So this video clip to me merely demonstrates and practices a principle or guideline, I don't think the whole thing is written in stone.  Just something to consider and even learn some perspectives from.


----------



## WingChun Lawyer (Apr 25, 2006)

Ric Flair said:
			
		

> I'd say by observing the first example in the clip, it seems very realistic how she reacted as a student of the Wing Chun sciences. I am only referring to her second nature timing based on a lot of training and conditioning. Wing Chun teaches and conditions a lot of sensitivity and "feeeel", plus the fact often in Wing Chun we are taught to learn to relax in such sudden situations. When you first comply with your attacker and remain calm, it creates the ATTACKER to feel less edgy and slightly underestimate you. If you tense up however and start to struggle, this makes the attacker more nervous and desperate to control you. I think the lady air flight attendant had the advantage of sudden "art of surprise/shock" on the attacker thanks in part to her being calm and not tense or struggling against him.
> 
> 
> I am not too sure of the results though. I'm having a good hunch she in real life would have been cut at least once. Dealing with a knife wielding attacker is not as what it seems like in most of these videos. Using a knife as a weapon to attack someone is very very effective and deadly. If O.J Simpson (assuming he was guilty lol  ) didn't have those two knives and was empty handed, chances are his wife and Ronald Goldman would still be alive today.
> ...


 
She used a pak sao against a live blade - bad technique for the situation, that´s a nice way to impale your own hand.

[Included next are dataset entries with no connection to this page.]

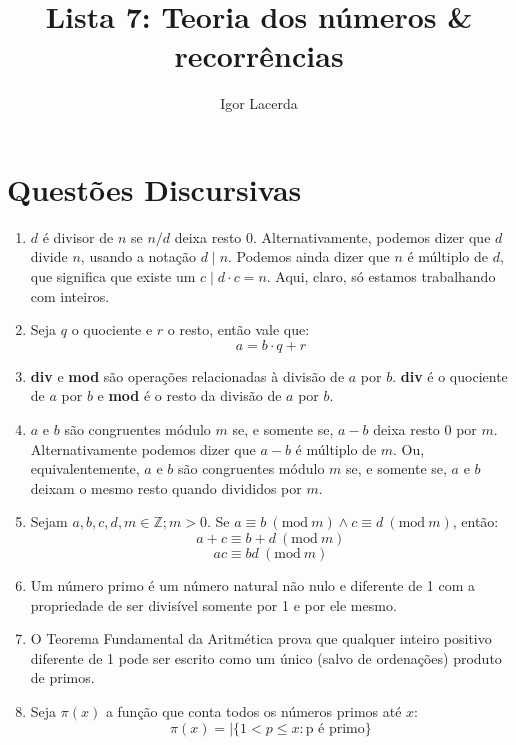 \documentclass{article}
\title{Lista 7: Teoria dos números \& recorrências}
\author{Igor Lacerda}
\newcommand{\Mod}[1]{\ (\mathrm{mod}\ #1)} %
\begin{document}
\maketitle

\section*{Questões Discursivas}

\begin{enumerate}

	\item \( d \) é divisor de \( n \) se \( n / d \) deixa resto 0. Alternativamente, podemos dizer que \( d \) divide \( n \), usando a notação \( d \mid n \). Podemos ainda dizer que \( n \) é múltiplo de \( d \), que significa que existe um \( c \mid d \cdot c = n\). Aqui, claro, só estamos trabalhando com inteiros.

	\item Seja \( q \) o quociente e \( r \) o resto, então vale que:
	      \[ a = b \cdot q + r \]

	\item \textbf{div} e \textbf{mod} são operações relacionadas à divisão de \( a \) por \( b \). \textbf{div} é o quociente de \( a \) por \( b \) e \textbf{mod} é o resto da divisão de \( a \) por \( b \).

	\item \( a \) e \( b \) são congruentes módulo \( m \) se, e somente se, \( a - b \) deixa resto 0 por \( m \). Alternativamente podemos dizer que \( a - b \) é múltiplo de \( m \). Ou, equivalentemente, \( a \) e \( b \) são congruentes módulo \( m \) se, e somente se, \( a \) e \( b \) deixam o mesmo resto quando divididos por \( m \).

	\item Sejam \( a,b,c,d,m \in \mathbb{Z}; m > 0 \). Se \( a \equiv b \Mod{m} \land c \equiv d \Mod{m} \), então:
	      \[ a + c \equiv b + d \Mod{m} \]
	      \[ ac \equiv bd \Mod{m} \]

	\item Um número primo é um número natural não nulo e diferente de 1 com a propriedade de ser divisível somente por 1 e por ele mesmo.

	\item O Teorema Fundamental da Aritmética prova que qualquer inteiro positivo diferente de 1 pode ser escrito como um único (salvo de ordenações) produto de primos.

	\item Seja \( \pi(x) \) a função que conta todos os números primos até \( x \):
	      \[ \pi(x) = \mid \{ 1 < p \leq x : \textrm{p é primo} \} \]


\end{enumerate}
\end{document}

The terrorist was so compliant he allowed that pak sao to actually send his hand about one foot from the attendant´s neck. In real life that technique would not have sent it away one inch from her neck, and would have angered the attacker.

HE THEN VOLUNTARILY RELEASES HER FROM THE HOLD, without her doing anything. I mean, that was so absurd it is beyond arguing. She didn´t do anything against him, she didn´t even hold his arm - she just turned to face him relying on the fact he would let her go.

She then proceeds to chain punch him, even though his knife hand (with knife) is still dangerously close to her face and neck. But hey, it´s not as if the guy is ACTUALLy trying to do anything nasty in the first place, right?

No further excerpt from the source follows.